The feeling was “a little too melodramatic to call panic. It was, rather, a sharply etched loneliness...that stepped out from the shadows to which I had so far consigned it right onto center stage. There was also a queasy sense of shifting: shifting of power, of paradigms, of alliances, of allegiances. The center wasn’t holding, and I was in the process, as I hung on to my clammy water bottle for dear life, of casting about for a new center. In all this there was alarm and fear, but really, as I now recall it, no surprise.”
Making An Exit: A Mother-Daughter Drama with Machine Tools, Alzheimer’s, and Laughter
(Metropolitan Books / Henry Holt and Company, 2005)
by Elinor Fuchs ’55
Yale School of Drama adjunct professor Elinor Fuchs grappled with her mother’s larger-than-life persona and how to love a difficult person. Here she has just spent some time on her mother’s new special-care unit.
“I take Mother out for a stroll around the block, just to clear my head. We walk inside a cloud of confusion. The distinction between sidewalks and parking lots, flowers and grass, people and objects, has vanished....Whether people who pass us on the street are with us, or the ones we’re waiting for, or perhaps against us—all is confusion. Mother flags passing cars as if they should pick us up. As puzzled drivers hesitate between the brake and the accelerator, I try to turn this gesture into merry waving.”

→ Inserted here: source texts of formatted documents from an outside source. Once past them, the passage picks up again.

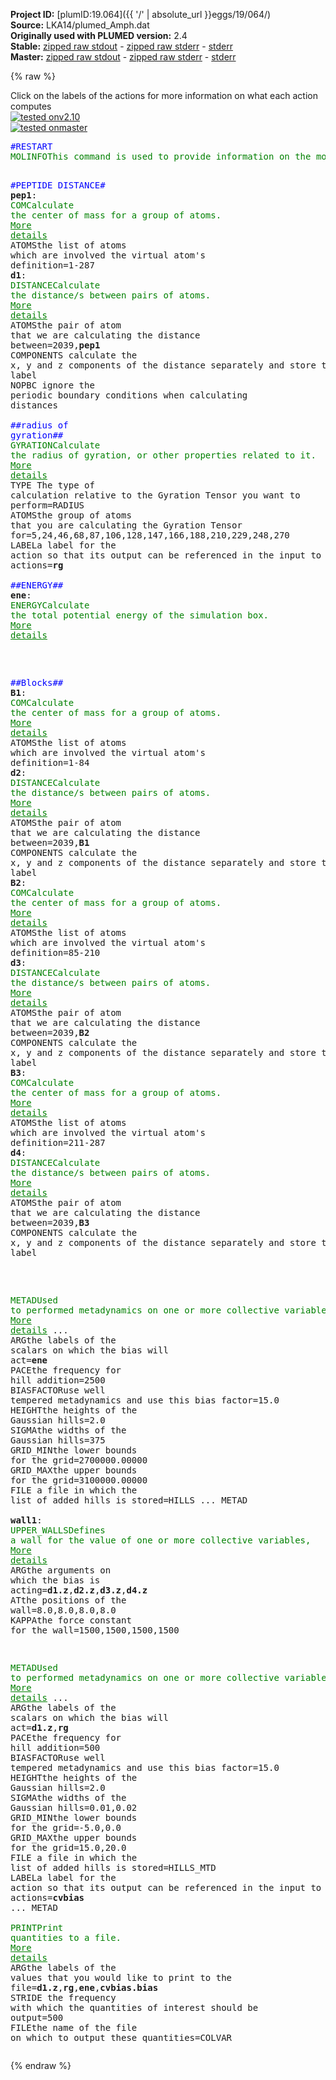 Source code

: **Project ID:** [plumID:19.064]({{ '/' | absolute_url }}eggs/19/064/)  
**Source:** LKA14/plumed_Amph.dat  
**Originally used with PLUMED version:** 2.4  
**Stable:** [zipped raw stdout](plumed_Amph.dat.plumed.stdout.txt.zip) - [zipped raw stderr](plumed_Amph.dat.plumed.stderr.txt.zip) - [stderr](plumed_Amph.dat.plumed.stderr)  
**Master:** [zipped raw stdout](plumed_Amph.dat.plumed_master.stdout.txt.zip) - [zipped raw stderr](plumed_Amph.dat.plumed_master.stderr.txt.zip) - [stderr](plumed_Amph.dat.plumed_master.stderr)  

{% raw %}
<div class="plumedpreheader">
<div class="headerInfo" id="value_details_data/LKA14/plumed_Amph.dat"> Click on the labels of the actions for more information on what each action computes </div>
<div class="containerBadge">
<div class="headerBadge"><a href="plumed_Amph.dat.plumed.stderr"><img src="https://img.shields.io/badge/v2.10-passing-green.svg" alt="tested onv2.10" /></a></div>
<div class="headerBadge"><a href="plumed_Amph.dat.plumed_master.stderr"><img src="https://img.shields.io/badge/master-passing-green.svg" alt="tested onmaster" /></a></div>
</div>
</div>
<pre class="plumedlisting">
<span style="color:blue" class="comment">#RESTART</span>
<span class="plumedtooltip" style="color:green">MOLINFO<span class="right">This command is used to provide information on the molecules that are present in your system. <a href="https://www.plumed.org/doc-master/user-doc/html/MOLINFO" style="color:green">More details</a><i></i></span></span> <span class="plumedtooltip">MOLTYPE<span class="right"> what kind of molecule is contained in the pdb file - usually not needed since protein/RNA/DNA are compatible<i></i></span></span>=protein <span class="plumedtooltip">STRUCTURE<span class="right">a file in pdb format containing a reference structure<i></i></span></span>=conf.pdb

<span style="color:blue" class="comment">#PEPTIDE DISTANCE#</span>
<span style="display:none;" id="data/LKA14/plumed_Amph.dat">The MOLINFO action with label <b></b> calculates something</span><b name="data/LKA14/plumed_Amph.datpep1" onclick='showPath("data/LKA14/plumed_Amph.dat","data/LKA14/plumed_Amph.datpep1","data/LKA14/plumed_Amph.datpep1","brown")'>pep1</b>: <span class="plumedtooltip" style="color:green">COM<span class="right">Calculate the center of mass for a group of atoms. <a href="https://www.plumed.org/doc-master/user-doc/html/COM" style="color:green">More details</a><i></i></span></span> <span class="plumedtooltip">ATOMS<span class="right">the list of atoms which are involved the virtual atom's definition<i></i></span></span>=1-287
<span style="display:none;" id="data/LKA14/plumed_Amph.datpep1">The COM action with label <b>pep1</b> calculates something</span><b name="data/LKA14/plumed_Amph.datd1" onclick='showPath("data/LKA14/plumed_Amph.dat","data/LKA14/plumed_Amph.datd1","data/LKA14/plumed_Amph.datd1","brown")'>d1</b>: <span class="plumedtooltip" style="color:green">DISTANCE<span class="right">Calculate the distance/s between pairs of atoms. <a href="https://www.plumed.org/doc-master/user-doc/html/DISTANCE" style="color:green">More details</a><i></i></span></span> <span class="plumedtooltip">ATOMS<span class="right">the pair of atom that we are calculating the distance between<i></i></span></span>=2039,<b name="data/LKA14/plumed_Amph.datpep1">pep1</b> <span class="plumedtooltip">COMPONENTS<span class="right"> calculate the x, y and z components of the distance separately and store them as label<i></i></span></span> <span class="plumedtooltip">NOPBC<span class="right"> ignore the periodic boundary conditions when calculating distances<i></i></span></span>
<br/><span style="color:blue" class="comment">##radius of gyration##</span>
<span style="display:none;" id="data/LKA14/plumed_Amph.datd1">The DISTANCE action with label <b>d1</b> calculates the following quantities:<table  align="center" frame="void" width="95%" cellpadding="5%"><tr><td width="5%"><b> Quantity </b>  </td><td><b> Description </b> </td></tr><tr><td width="5%">d1.x</td><td>the x-component of the vector connecting the two atoms</td></tr><tr><td width="5%">d1.y</td><td>the y-component of the vector connecting the two atoms</td></tr><tr><td width="5%">d1.z</td><td>the z-component of the vector connecting the two atoms</td></tr><tr><td width="5%">d1.value</td><td>the DISTANCE between this pair of atoms</td></tr></table></span><span class="plumedtooltip" style="color:green">GYRATION<span class="right">Calculate the radius of gyration, or other properties related to it. <a href="https://www.plumed.org/doc-master/user-doc/html/GYRATION" style="color:green">More details</a><i></i></span></span> <span class="plumedtooltip">TYPE<span class="right"> The type of calculation relative to the Gyration Tensor you want to perform<i></i></span></span>=RADIUS <span class="plumedtooltip">ATOMS<span class="right">the group of atoms that you are calculating the Gyration Tensor for<i></i></span></span>=5,24,46,68,87,106,128,147,166,188,210,229,248,270 <span class="plumedtooltip">LABEL<span class="right">a label for the action so that its output can be referenced in the input to other actions<i></i></span></span>=<b name="data/LKA14/plumed_Amph.datrg" onclick='showPath("data/LKA14/plumed_Amph.dat","data/LKA14/plumed_Amph.datrg","data/LKA14/plumed_Amph.datrg","brown")'>rg</b>
<br/><span style="color:blue" class="comment">##ENERGY##</span>
<span style="display:none;" id="data/LKA14/plumed_Amph.datrg">The GYRATION action with label <b>rg</b> calculates the following quantities:<table  align="center" frame="void" width="95%" cellpadding="5%"><tr><td width="5%"><b> Quantity </b>  </td><td><b> Description </b> </td></tr><tr><td width="5%">rg.value</td><td>the radius that was computed from the weights</td></tr></table></span><b name="data/LKA14/plumed_Amph.datene" onclick='showPath("data/LKA14/plumed_Amph.dat","data/LKA14/plumed_Amph.datene","data/LKA14/plumed_Amph.datene","brown")'>ene</b>: <span class="plumedtooltip" style="color:green">ENERGY<span class="right">Calculate the total potential energy of the simulation box. <a href="https://www.plumed.org/doc-master/user-doc/html/ENERGY" style="color:green">More details</a><i></i></span></span>

<br/><span style="color:blue" class="comment">##Blocks##</span>
<span style="display:none;" id="data/LKA14/plumed_Amph.datene">The ENERGY action with label <b>ene</b> calculates something</span><b name="data/LKA14/plumed_Amph.datB1" onclick='showPath("data/LKA14/plumed_Amph.dat","data/LKA14/plumed_Amph.datB1","data/LKA14/plumed_Amph.datB1","brown")'>B1</b>: <span class="plumedtooltip" style="color:green">COM<span class="right">Calculate the center of mass for a group of atoms. <a href="https://www.plumed.org/doc-master/user-doc/html/COM" style="color:green">More details</a><i></i></span></span> <span class="plumedtooltip">ATOMS<span class="right">the list of atoms which are involved the virtual atom's definition<i></i></span></span>=1-84
<span style="display:none;" id="data/LKA14/plumed_Amph.datB1">The COM action with label <b>B1</b> calculates something</span><b name="data/LKA14/plumed_Amph.datd2" onclick='showPath("data/LKA14/plumed_Amph.dat","data/LKA14/plumed_Amph.datd2","data/LKA14/plumed_Amph.datd2","brown")'>d2</b>: <span class="plumedtooltip" style="color:green">DISTANCE<span class="right">Calculate the distance/s between pairs of atoms. <a href="https://www.plumed.org/doc-master/user-doc/html/DISTANCE" style="color:green">More details</a><i></i></span></span> <span class="plumedtooltip">ATOMS<span class="right">the pair of atom that we are calculating the distance between<i></i></span></span>=2039,<b name="data/LKA14/plumed_Amph.datB1">B1</b> <span class="plumedtooltip">COMPONENTS<span class="right"> calculate the x, y and z components of the distance separately and store them as label<i></i></span></span> 
<span style="display:none;" id="data/LKA14/plumed_Amph.datd2">The DISTANCE action with label <b>d2</b> calculates the following quantities:<table  align="center" frame="void" width="95%" cellpadding="5%"><tr><td width="5%"><b> Quantity </b>  </td><td><b> Description </b> </td></tr><tr><td width="5%">d2.x</td><td>the x-component of the vector connecting the two atoms</td></tr><tr><td width="5%">d2.y</td><td>the y-component of the vector connecting the two atoms</td></tr><tr><td width="5%">d2.z</td><td>the z-component of the vector connecting the two atoms</td></tr><tr><td width="5%">d2.value</td><td>the DISTANCE between this pair of atoms</td></tr></table></span><b name="data/LKA14/plumed_Amph.datB2" onclick='showPath("data/LKA14/plumed_Amph.dat","data/LKA14/plumed_Amph.datB2","data/LKA14/plumed_Amph.datB2","brown")'>B2</b>: <span class="plumedtooltip" style="color:green">COM<span class="right">Calculate the center of mass for a group of atoms. <a href="https://www.plumed.org/doc-master/user-doc/html/COM" style="color:green">More details</a><i></i></span></span> <span class="plumedtooltip">ATOMS<span class="right">the list of atoms which are involved the virtual atom's definition<i></i></span></span>=85-210
<span style="display:none;" id="data/LKA14/plumed_Amph.datB2">The COM action with label <b>B2</b> calculates something</span><b name="data/LKA14/plumed_Amph.datd3" onclick='showPath("data/LKA14/plumed_Amph.dat","data/LKA14/plumed_Amph.datd3","data/LKA14/plumed_Amph.datd3","brown")'>d3</b>: <span class="plumedtooltip" style="color:green">DISTANCE<span class="right">Calculate the distance/s between pairs of atoms. <a href="https://www.plumed.org/doc-master/user-doc/html/DISTANCE" style="color:green">More details</a><i></i></span></span> <span class="plumedtooltip">ATOMS<span class="right">the pair of atom that we are calculating the distance between<i></i></span></span>=2039,<b name="data/LKA14/plumed_Amph.datB2">B2</b> <span class="plumedtooltip">COMPONENTS<span class="right"> calculate the x, y and z components of the distance separately and store them as label<i></i></span></span> 
<span style="display:none;" id="data/LKA14/plumed_Amph.datd3">The DISTANCE action with label <b>d3</b> calculates the following quantities:<table  align="center" frame="void" width="95%" cellpadding="5%"><tr><td width="5%"><b> Quantity </b>  </td><td><b> Description </b> </td></tr><tr><td width="5%">d3.x</td><td>the x-component of the vector connecting the two atoms</td></tr><tr><td width="5%">d3.y</td><td>the y-component of the vector connecting the two atoms</td></tr><tr><td width="5%">d3.z</td><td>the z-component of the vector connecting the two atoms</td></tr><tr><td width="5%">d3.value</td><td>the DISTANCE between this pair of atoms</td></tr></table></span><b name="data/LKA14/plumed_Amph.datB3" onclick='showPath("data/LKA14/plumed_Amph.dat","data/LKA14/plumed_Amph.datB3","data/LKA14/plumed_Amph.datB3","brown")'>B3</b>: <span class="plumedtooltip" style="color:green">COM<span class="right">Calculate the center of mass for a group of atoms. <a href="https://www.plumed.org/doc-master/user-doc/html/COM" style="color:green">More details</a><i></i></span></span> <span class="plumedtooltip">ATOMS<span class="right">the list of atoms which are involved the virtual atom's definition<i></i></span></span>=211-287
<span style="display:none;" id="data/LKA14/plumed_Amph.datB3">The COM action with label <b>B3</b> calculates something</span><b name="data/LKA14/plumed_Amph.datd4" onclick='showPath("data/LKA14/plumed_Amph.dat","data/LKA14/plumed_Amph.datd4","data/LKA14/plumed_Amph.datd4","brown")'>d4</b>: <span class="plumedtooltip" style="color:green">DISTANCE<span class="right">Calculate the distance/s between pairs of atoms. <a href="https://www.plumed.org/doc-master/user-doc/html/DISTANCE" style="color:green">More details</a><i></i></span></span> <span class="plumedtooltip">ATOMS<span class="right">the pair of atom that we are calculating the distance between<i></i></span></span>=2039,<b name="data/LKA14/plumed_Amph.datB3">B3</b> <span class="plumedtooltip">COMPONENTS<span class="right"> calculate the x, y and z components of the distance separately and store them as label<i></i></span></span> 

<br/><span style="display:none;" id="data/LKA14/plumed_Amph.datd4">The DISTANCE action with label <b>d4</b> calculates the following quantities:<table  align="center" frame="void" width="95%" cellpadding="5%"><tr><td width="5%"><b> Quantity </b>  </td><td><b> Description </b> </td></tr><tr><td width="5%">d4.x</td><td>the x-component of the vector connecting the two atoms</td></tr><tr><td width="5%">d4.y</td><td>the y-component of the vector connecting the two atoms</td></tr><tr><td width="5%">d4.z</td><td>the z-component of the vector connecting the two atoms</td></tr><tr><td width="5%">d4.value</td><td>the DISTANCE between this pair of atoms</td></tr></table></span><span class="plumedtooltip" style="color:green">METAD<span class="right">Used to performed metadynamics on one or more collective variables. <a href="https://www.plumed.org/doc-master/user-doc/html/METAD" style="color:green">More details</a><i></i></span></span> ...
<span class="plumedtooltip">ARG<span class="right">the labels of the scalars on which the bias will act<i></i></span></span>=<b name="data/LKA14/plumed_Amph.datene">ene</b>
<span class="plumedtooltip">PACE<span class="right">the frequency for hill addition<i></i></span></span>=2500 <span class="plumedtooltip">BIASFACTOR<span class="right">use well tempered metadynamics and use this bias factor<i></i></span></span>=15.0 <span class="plumedtooltip">HEIGHT<span class="right">the heights of the Gaussian hills<i></i></span></span>=2.0
<span class="plumedtooltip">SIGMA<span class="right">the widths of the Gaussian hills<i></i></span></span>=375
<span class="plumedtooltip">GRID_MIN<span class="right">the lower bounds for the grid<i></i></span></span>=2700000.00000
<span class="plumedtooltip">GRID_MAX<span class="right">the upper bounds for the grid<i></i></span></span>=3100000.00000
<span class="plumedtooltip">FILE<span class="right"> a file in which the list of added hills is stored<i></i></span></span>=HILLS
... METAD
<br/><b name="data/LKA14/plumed_Amph.datwall1" onclick='showPath("data/LKA14/plumed_Amph.dat","data/LKA14/plumed_Amph.datwall1","data/LKA14/plumed_Amph.datwall1","brown")'>wall1</b>: <span class="plumedtooltip" style="color:green">UPPER_WALLS<span class="right">Defines a wall for the value of one or more collective variables, <a href="https://www.plumed.org/doc-master/user-doc/html/UPPER_WALLS" style="color:green">More details</a><i></i></span></span> <span class="plumedtooltip">ARG<span class="right">the arguments on which the bias is acting<i></i></span></span>=<b name="data/LKA14/plumed_Amph.datd1">d1.z</b>,<b name="data/LKA14/plumed_Amph.datd2">d2.z</b>,<b name="data/LKA14/plumed_Amph.datd3">d3.z</b>,<b name="data/LKA14/plumed_Amph.datd4">d4.z</b> <span class="plumedtooltip">AT<span class="right">the positions of the wall<i></i></span></span>=8.0,8.0,8.0,8.0 <span class="plumedtooltip">KAPPA<span class="right">the force constant for the wall<i></i></span></span>=1500,1500,1500,1500 

<span style="display:none;" id="data/LKA14/plumed_Amph.datwall1">The UPPER_WALLS action with label <b>wall1</b> calculates the following quantities:<table  align="center" frame="void" width="95%" cellpadding="5%"><tr><td width="5%"><b> Quantity </b>  </td><td><b> Description </b> </td></tr><tr><td width="5%">wall1.bias</td><td>the instantaneous value of the bias potential</td></tr><tr><td width="5%">wall1.force2</td><td>the instantaneous value of the squared force due to this bias potential</td></tr></table></span><span class="plumedtooltip" style="color:green">METAD<span class="right">Used to performed metadynamics on one or more collective variables. <a href="https://www.plumed.org/doc-master/user-doc/html/METAD" style="color:green">More details</a><i></i></span></span> ...
<span class="plumedtooltip">ARG<span class="right">the labels of the scalars on which the bias will act<i></i></span></span>=<b name="data/LKA14/plumed_Amph.datd1">d1.z</b>,<b name="data/LKA14/plumed_Amph.datrg">rg</b>
<span class="plumedtooltip">PACE<span class="right">the frequency for hill addition<i></i></span></span>=500 <span class="plumedtooltip">BIASFACTOR<span class="right">use well tempered metadynamics and use this bias factor<i></i></span></span>=15.0 <span class="plumedtooltip">HEIGHT<span class="right">the heights of the Gaussian hills<i></i></span></span>=2.0
<span class="plumedtooltip">SIGMA<span class="right">the widths of the Gaussian hills<i></i></span></span>=0.01,0.02
<span class="plumedtooltip">GRID_MIN<span class="right">the lower bounds for the grid<i></i></span></span>=-5.0,0.0
<span class="plumedtooltip">GRID_MAX<span class="right">the upper bounds for the grid<i></i></span></span>=15.0,20.0
<span class="plumedtooltip">FILE<span class="right"> a file in which the list of added hills is stored<i></i></span></span>=HILLS_MTD
<span class="plumedtooltip">LABEL<span class="right">a label for the action so that its output can be referenced in the input to other actions<i></i></span></span>=<b name="data/LKA14/plumed_Amph.datcvbias" onclick='showPath("data/LKA14/plumed_Amph.dat","data/LKA14/plumed_Amph.datcvbias","data/LKA14/plumed_Amph.datcvbias","brown")'>cvbias</b>
... METAD
<br/><span style="display:none;" id="data/LKA14/plumed_Amph.datcvbias">The METAD action with label <b>cvbias</b> calculates the following quantities:<table  align="center" frame="void" width="95%" cellpadding="5%"><tr><td width="5%"><b> Quantity </b>  </td><td><b> Description </b> </td></tr><tr><td width="5%">cvbias.bias</td><td>the instantaneous value of the bias potential</td></tr></table></span><span class="plumedtooltip" style="color:green">PRINT<span class="right">Print quantities to a file. <a href="https://www.plumed.org/doc-master/user-doc/html/PRINT" style="color:green">More details</a><i></i></span></span> <span class="plumedtooltip">ARG<span class="right">the labels of the values that you would like to print to the file<i></i></span></span>=<b name="data/LKA14/plumed_Amph.datd1">d1.z</b>,<b name="data/LKA14/plumed_Amph.datrg">rg</b>,<b name="data/LKA14/plumed_Amph.datene">ene</b>,<b name="data/LKA14/plumed_Amph.datcvbias">cvbias.bias</b> <span class="plumedtooltip">STRIDE<span class="right"> the frequency with which the quantities of interest should be output<i></i></span></span>=500 <span class="plumedtooltip">FILE<span class="right">the name of the file on which to output these quantities<i></i></span></span>=COLVAR
</pre>
{% endraw %}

The Last of His Mind: A Year in the Shadow of Alzheimer’s
(Swallow Press / Ohio University Press, 2009)
by John Thorndike ’64
The author took care of his ailing father, Joe Thorndike, also a writer, a publisher, and one-time managing editor of Life.
“Sundowning is the depressed state that often overwhelms the memory-impaired around dusk, and most days my father sinks into it around four or five in the afternoon. He lies on his bed with a vacant stare, unhappy and distant, never a glance my way. This afternoon, when I suggested we go down to Red River Beach, he said, ‘Not now,’ even his politeness drained out of him.”